En moyenne, les tissus cancéreux contenaient environ deux fois et demie plus de plastique que les tissus sains – environ 40 microgrammes par gramme de tissu contre 16 microgrammes dans les échantillons sains.
Des précautions particulières ont été prises pendant les analyses afin d’éviter toute contamination, notamment l’utilisation d’outils en aluminium et en coton ainsi que des conditions de laboratoire en salle blanche. L’équipe s’est concentrée sur 12 types courants de molécules plastiques.
« Notre étude pilote apporte des éléments importants suggérant que l’exposition aux microplastiques pourrait constituer un facteur de risque du cancer de la prostate », a déclaré dans le communiqué Stacy Loeb, professeure d’urologie et de santé publique à la NYU Grossman School of Medicine et auteure principale de l’étude.
Selon elle, il s’agit de la première évaluation occidentale de ce type examinant les niveaux de microplastiques dans des tumeurs de la prostate et les comparant à leur accumulation dans des tissus prostatiques non cancéreux.
Point important : l’étude met en évidence une association – et non une preuve de causalité. Les chercheurs n’ont pas démontré que les microplastiques provoquent le cancer de la prostate et les connaissances scientifiques sur les microplastiques et leurs effets sur la santé humaine restent encore incertaines.

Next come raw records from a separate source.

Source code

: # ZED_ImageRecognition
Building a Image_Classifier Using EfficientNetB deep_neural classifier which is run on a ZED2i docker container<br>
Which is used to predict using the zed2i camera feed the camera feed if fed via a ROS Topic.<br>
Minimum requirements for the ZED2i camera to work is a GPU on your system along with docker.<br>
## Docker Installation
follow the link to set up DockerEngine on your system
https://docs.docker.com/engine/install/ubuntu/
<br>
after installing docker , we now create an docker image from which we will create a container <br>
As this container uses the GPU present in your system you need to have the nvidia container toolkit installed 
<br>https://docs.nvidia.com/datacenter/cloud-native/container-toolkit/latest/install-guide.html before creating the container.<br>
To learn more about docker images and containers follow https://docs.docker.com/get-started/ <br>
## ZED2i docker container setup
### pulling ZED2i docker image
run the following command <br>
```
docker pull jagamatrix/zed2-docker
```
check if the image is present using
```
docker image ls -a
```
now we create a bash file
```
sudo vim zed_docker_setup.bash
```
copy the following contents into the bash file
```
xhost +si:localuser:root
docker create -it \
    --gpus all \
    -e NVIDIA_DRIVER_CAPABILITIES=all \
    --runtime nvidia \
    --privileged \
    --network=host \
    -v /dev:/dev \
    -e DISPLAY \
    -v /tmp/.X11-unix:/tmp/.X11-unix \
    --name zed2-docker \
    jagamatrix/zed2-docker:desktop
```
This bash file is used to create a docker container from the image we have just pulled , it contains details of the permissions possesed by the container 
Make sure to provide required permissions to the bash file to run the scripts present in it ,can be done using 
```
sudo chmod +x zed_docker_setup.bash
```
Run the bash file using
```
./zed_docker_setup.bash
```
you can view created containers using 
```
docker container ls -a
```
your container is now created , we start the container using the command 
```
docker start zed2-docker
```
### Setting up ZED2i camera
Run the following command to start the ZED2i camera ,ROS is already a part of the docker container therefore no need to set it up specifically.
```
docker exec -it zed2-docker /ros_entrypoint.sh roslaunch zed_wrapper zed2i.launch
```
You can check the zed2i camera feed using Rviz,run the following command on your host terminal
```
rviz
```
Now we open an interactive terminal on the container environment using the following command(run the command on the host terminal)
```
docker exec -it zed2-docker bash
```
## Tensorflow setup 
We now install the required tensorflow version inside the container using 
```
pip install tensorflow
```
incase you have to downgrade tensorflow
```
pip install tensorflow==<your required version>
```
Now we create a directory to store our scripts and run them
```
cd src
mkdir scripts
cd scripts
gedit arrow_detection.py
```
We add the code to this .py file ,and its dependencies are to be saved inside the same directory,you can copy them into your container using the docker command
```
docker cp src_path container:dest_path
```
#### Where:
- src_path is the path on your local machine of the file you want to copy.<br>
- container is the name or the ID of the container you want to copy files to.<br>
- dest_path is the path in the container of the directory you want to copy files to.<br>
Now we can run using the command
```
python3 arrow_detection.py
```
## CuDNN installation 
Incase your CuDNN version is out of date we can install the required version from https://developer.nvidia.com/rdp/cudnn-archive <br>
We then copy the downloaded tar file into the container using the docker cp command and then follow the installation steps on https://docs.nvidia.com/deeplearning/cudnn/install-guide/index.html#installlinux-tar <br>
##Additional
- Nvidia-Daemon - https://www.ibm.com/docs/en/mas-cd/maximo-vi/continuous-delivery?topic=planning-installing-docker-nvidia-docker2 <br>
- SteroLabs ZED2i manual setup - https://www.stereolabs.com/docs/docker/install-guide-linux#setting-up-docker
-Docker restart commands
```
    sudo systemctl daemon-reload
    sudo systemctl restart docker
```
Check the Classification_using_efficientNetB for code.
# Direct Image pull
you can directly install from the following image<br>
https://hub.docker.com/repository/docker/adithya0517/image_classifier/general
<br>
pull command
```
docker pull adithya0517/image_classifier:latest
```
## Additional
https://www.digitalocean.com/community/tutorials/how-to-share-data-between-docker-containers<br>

Pourquoi le cancer de la prostate est important
Après les cancers de la peau, le cancer de la prostate est le cancer le plus fréquent chez les hommes aux États-Unis, selon l’American Cancer Society.
Son incidence augmente de 3 % chaque année depuis dix ans aux États-Unis. Sur 100 hommes américains, environ 13 développeront un cancer de la prostate au cours de leur vie et deux à trois d’entre eux en mourront.
En France, le cancer de la prostate est également le cancer le plus fréquent chez les hommes et la 3e cause de décès par cancer masculin. Environ 59 885 nouveaux cas ont été recensé, et près de 9 228 décès ont été enregistrés en 2022.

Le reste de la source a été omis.